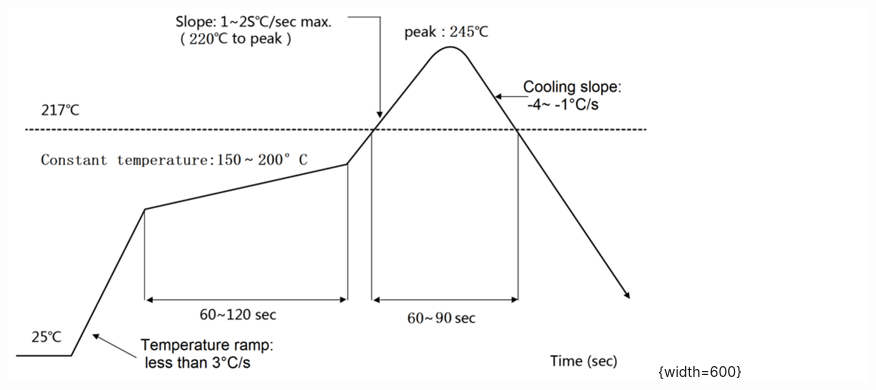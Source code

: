   ![推荐回流焊炉温曲线](../../../assets/images/hifi_audio/module_smt_temp.png "推荐回流焊炉温曲线"){width=600}
  <figcaption></figcaption>
</figure>

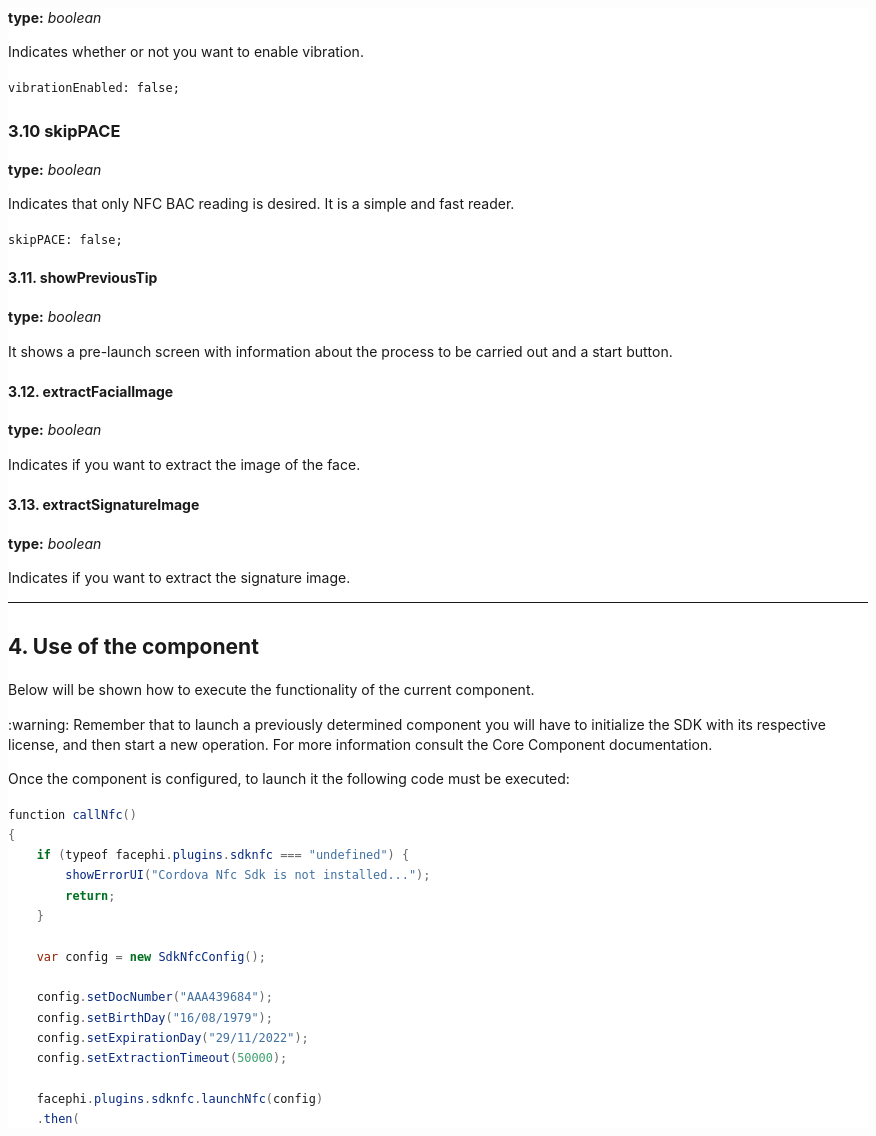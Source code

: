 **type:** *boolean*

Indicates whether or not you want to enable vibration.

```
vibrationEnabled: false;
```

### 3.10 skipPACE

**type:** *boolean*

Indicates that only NFC BAC reading is desired. It is a simple and fast
reader.

```
skipPACE: false;
```

#### 3.11. showPreviousTip

**type:** *boolean*

It shows a pre-launch screen with information about the process to be carried out and a start button.

#### 3.12. extractFacialImage

**type:** *boolean*

Indicates if you want to extract the image of the face.


#### 3.13. extractSignatureImage

**type:** *boolean*

Indicates if you want to extract the signature image.

---

## 4. Use of the component

Below will be shown how to execute the functionality of the current component.

<div class="warning">
<span class="warning">:warning:</span>
Remember that to launch a previously determined component you will have to initialize the SDK with its respective license, and then start a new operation. For more information consult the Core Component documentation.
</div>

Once the component is configured, to launch it the following code must be executed:

``` java
function callNfc()
{
    if (typeof facephi.plugins.sdknfc === "undefined") {
        showErrorUI("Cordova Nfc Sdk is not installed...");
        return;
    }

    var config = new SdkNfcConfig();

    config.setDocNumber("AAA439684");
    config.setBirthDay("16/08/1979");
    config.setExpirationDay("29/11/2022");
    config.setExtractionTimeout(50000);

    facephi.plugins.sdknfc.launchNfc(config)
    .then(
```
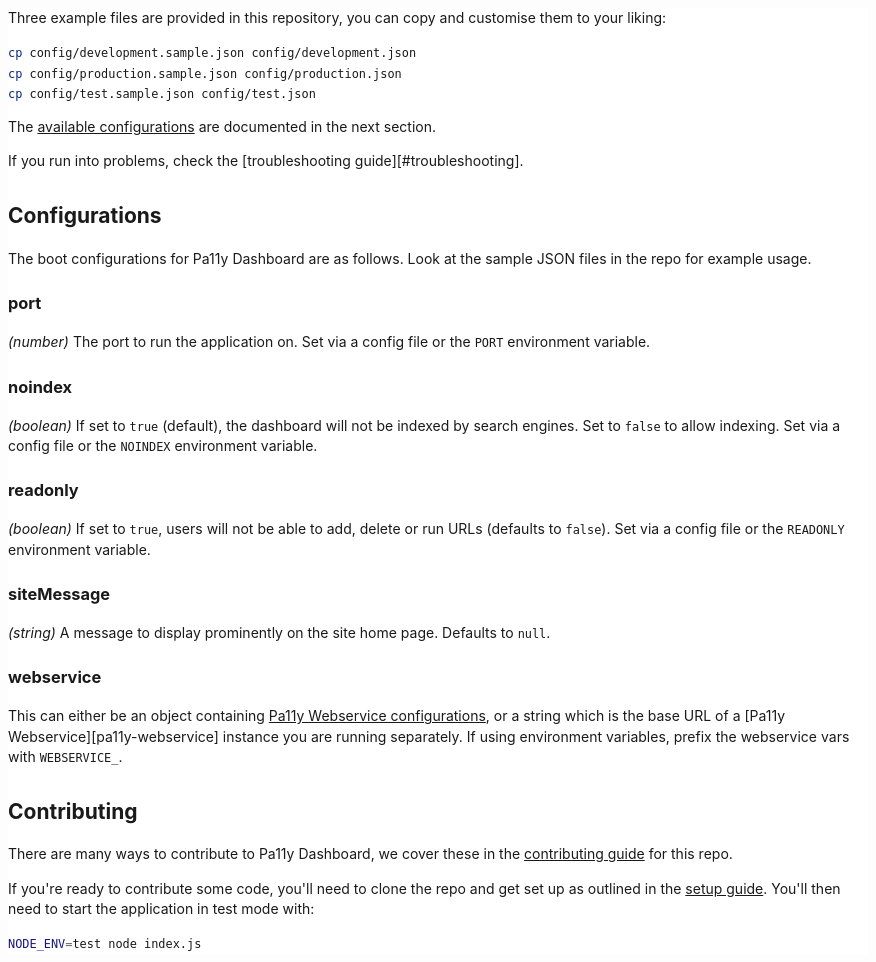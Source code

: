 Three example files are provided in this repository, you can copy and customise them to your liking:

```sh
cp config/development.sample.json config/development.json
cp config/production.sample.json config/production.json
cp config/test.sample.json config/test.json
```

The [available configurations](#configurations) are documented in the next section.

If you run into problems, check the [troubleshooting guide][#troubleshooting].

## Configurations

The boot configurations for Pa11y Dashboard are as follows. Look at the sample JSON files in the repo for example usage.

### port

*(number)* The port to run the application on. Set via a config file or the `PORT` environment variable.

### noindex

*(boolean)* If set to `true` (default), the dashboard will not be indexed by search engines. Set to `false` to allow indexing. Set via a config file or the `NOINDEX` environment variable.

### readonly

*(boolean)* If set to `true`, users will not be able to add, delete or run URLs (defaults to `false`). Set via a config file or the `READONLY` environment variable.

### siteMessage

*(string)* A message to display prominently on the site home page. Defaults to `null`.

### webservice

This can either be an object containing [Pa11y Webservice configurations][pa11y-webservice-config], or a string which is the base URL of a [Pa11y Webservice][pa11y-webservice] instance you are running separately. If using environment variables, prefix the webservice vars with `WEBSERVICE_`.

## Contributing

There are many ways to contribute to Pa11y Dashboard, we cover these in the [contributing guide](CONTRIBUTING.md) for this repo.

If you're ready to contribute some code, you'll need to clone the repo and get set up as outlined in the [setup guide](#setup). You'll then need to start the application in test mode with:

```sh
NODE_ENV=test node index.js
```


[gpl]: http://www.gnu.org/licenses/gpl-3.0.html
[mongo]: http://www.mongodb.org/
[node]: http://nodejs.org/
[pa11y]: https://github.com/pa11y/pa11y
[pa11y-webservice-config]: https://github.com/pa11y/webservice#configurations
[issues]: https://github.com/pa11y/pa11y-dashboard/issues?utf8=%E2%9C%93&q=is%3Aissue
[create-issue]: https://github.com/pa11y/pa11y-dashboard/issues/new
[info-node]: package.json
[info-build]: https://travis-ci.org/pa11y/pa11y-dashboard
[info-license]: LICENSE
[shield-version]: https://img.shields.io/github/package-json/v/pa11y/pa11y-dashboard.svg
[shield-node]: https://img.shields.io/node/v/pa11y/pa11y-dashboard.svg
[shield-build]: https://img.shields.io/travis/pa11y/pa11y-dashboard/master.svg
[shield-license]: https://img.shields.io/badge/license-GPL%203.0-blue.svg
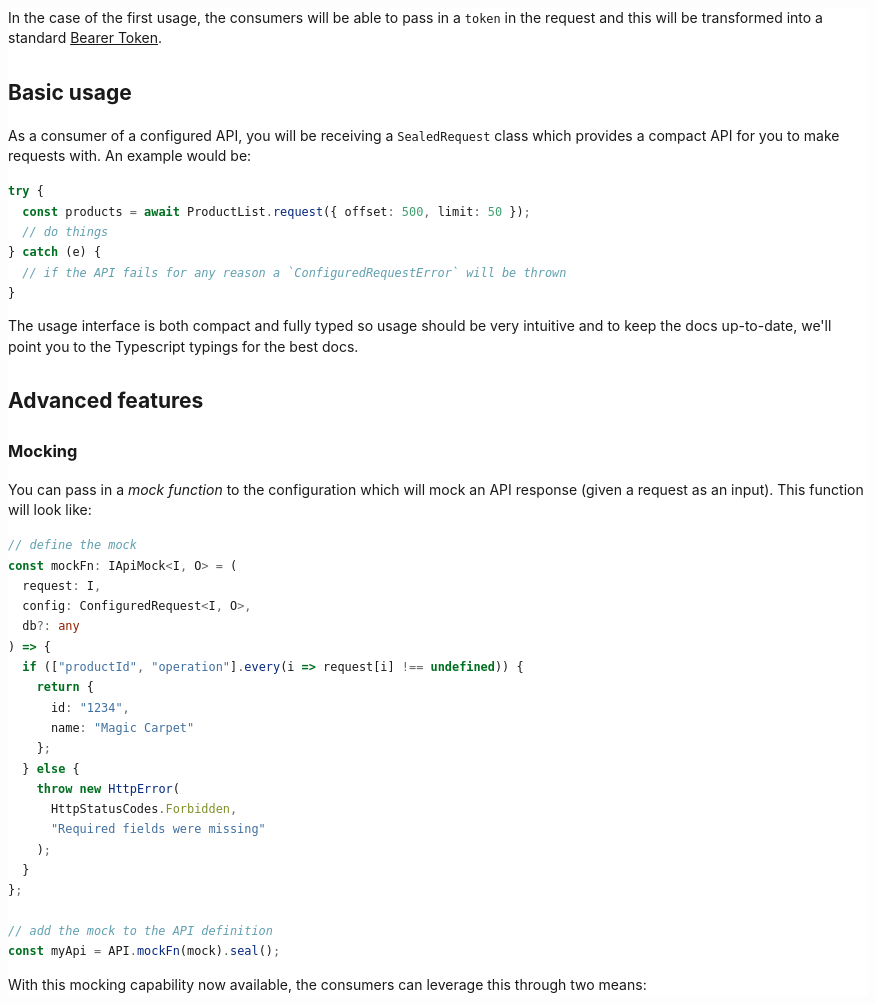 In the case of the first usage, the consumers will be able to pass in a `token` in the request and this will be transformed into a standard [Bearer Token](https://swagger.io/docs/specification/authentication/bearer-authentication/).

## Basic usage

As a consumer of a configured API, you will be receiving a `SealedRequest` class which provides a compact API for you to make requests with. An example would be:

```typescript
try {
  const products = await ProductList.request({ offset: 500, limit: 50 });
  // do things
} catch (e) {
  // if the API fails for any reason a `ConfiguredRequestError` will be thrown
}
```

The usage interface is both compact and fully typed so usage should be very intuitive and to keep the docs up-to-date, we'll point you to the Typescript typings for the best docs.

## Advanced features

### Mocking

You can pass in a _mock function_ to the configuration which will mock an API response (given a request as an input). This function will look like:

```typescript
// define the mock
const mockFn: IApiMock<I, O> = (
  request: I,
  config: ConfiguredRequest<I, O>,
  db?: any
) => {
  if (["productId", "operation"].every(i => request[i] !== undefined)) {
    return {
      id: "1234",
      name: "Magic Carpet"
    };
  } else {
    throw new HttpError(
      HttpStatusCodes.Forbidden,
      "Required fields were missing"
    );
  }
};

// add the mock to the API definition
const myApi = API.mockFn(mock).seal();
```

With this mocking capability now available, the consumers can leverage this through two means:
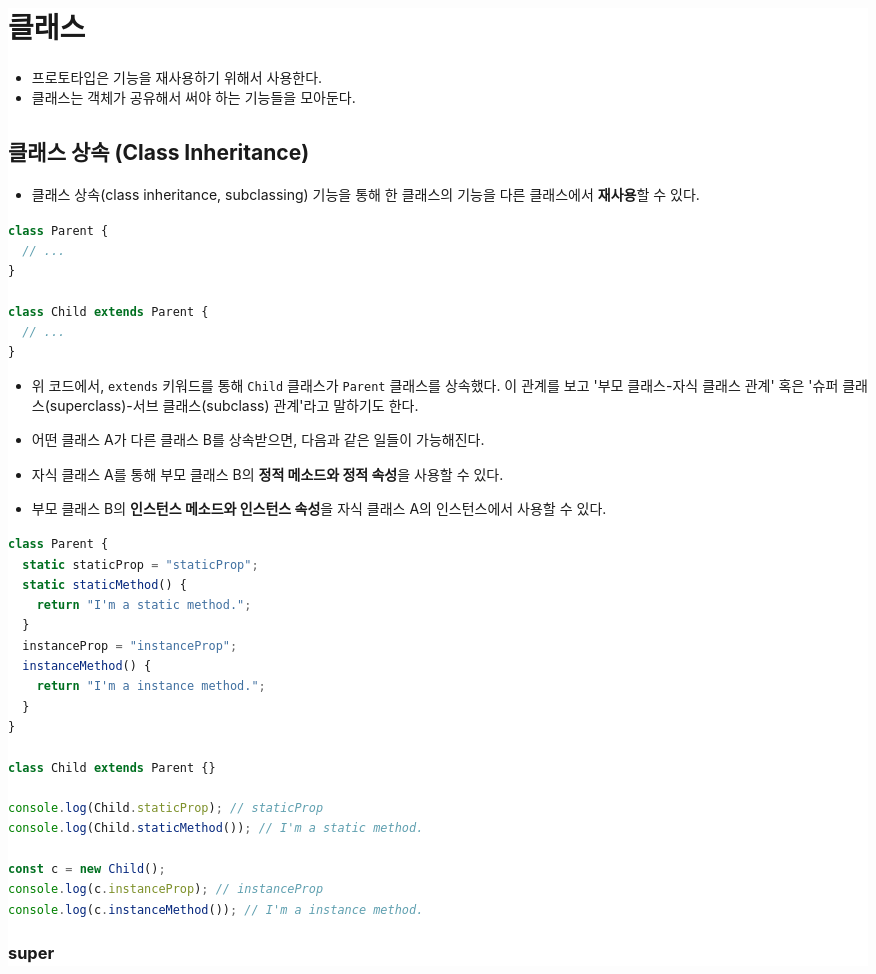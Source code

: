 # 클래스

- 프로토타입은 기능을 재사용하기 위해서 사용한다.
- 클래스는 객체가 공유해서 써야 하는 기능들을 모아둔다.

## 클래스 상속 (Class Inheritance)

- 클래스 상속(class inheritance, subclassing) 기능을 통해
  한 클래스의 기능을 다른 클래스에서 **재사용**할 수 있다.

```js
class Parent {
  // ...
}

class Child extends Parent {
  // ...
}
```

- 위 코드에서, `extends` 키워드를 통해 `Child` 클래스가 `Parent` 클래스를 상속했다.
  이 관계를 보고 '부모 클래스-자식 클래스 관계'
  혹은 '슈퍼 클래스(superclass)-서브 클래스(subclass) 관계'라고 말하기도 한다.

- 어떤 클래스 A가 다른 클래스 B를 상속받으면, 다음과 같은 일들이 가능해진다.

- 자식 클래스 A를 통해 부모 클래스 B의 **정적 메소드와 정적 속성**을 사용할 수 있다.
- 부모 클래스 B의 **인스턴스 메소드와 인스턴스 속성**을 자식 클래스 A의 인스턴스에서 사용할 수 있다.

```js
class Parent {
  static staticProp = "staticProp";
  static staticMethod() {
    return "I'm a static method.";
  }
  instanceProp = "instanceProp";
  instanceMethod() {
    return "I'm a instance method.";
  }
}

class Child extends Parent {}

console.log(Child.staticProp); // staticProp
console.log(Child.staticMethod()); // I'm a static method.

const c = new Child();
console.log(c.instanceProp); // instanceProp
console.log(c.instanceMethod()); // I'm a instance method.
```

### super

— Task directions —
Copy every line that includes the string "issues" from the material above.

— Exercise result —
[issues]: https://github.com/pa11y/pa11y-dashboard/issues?utf8=%E2%9C%93&q=is%3Aissue
[create-issue]: https://github.com/pa11y/pa11y-dashboard/issues/new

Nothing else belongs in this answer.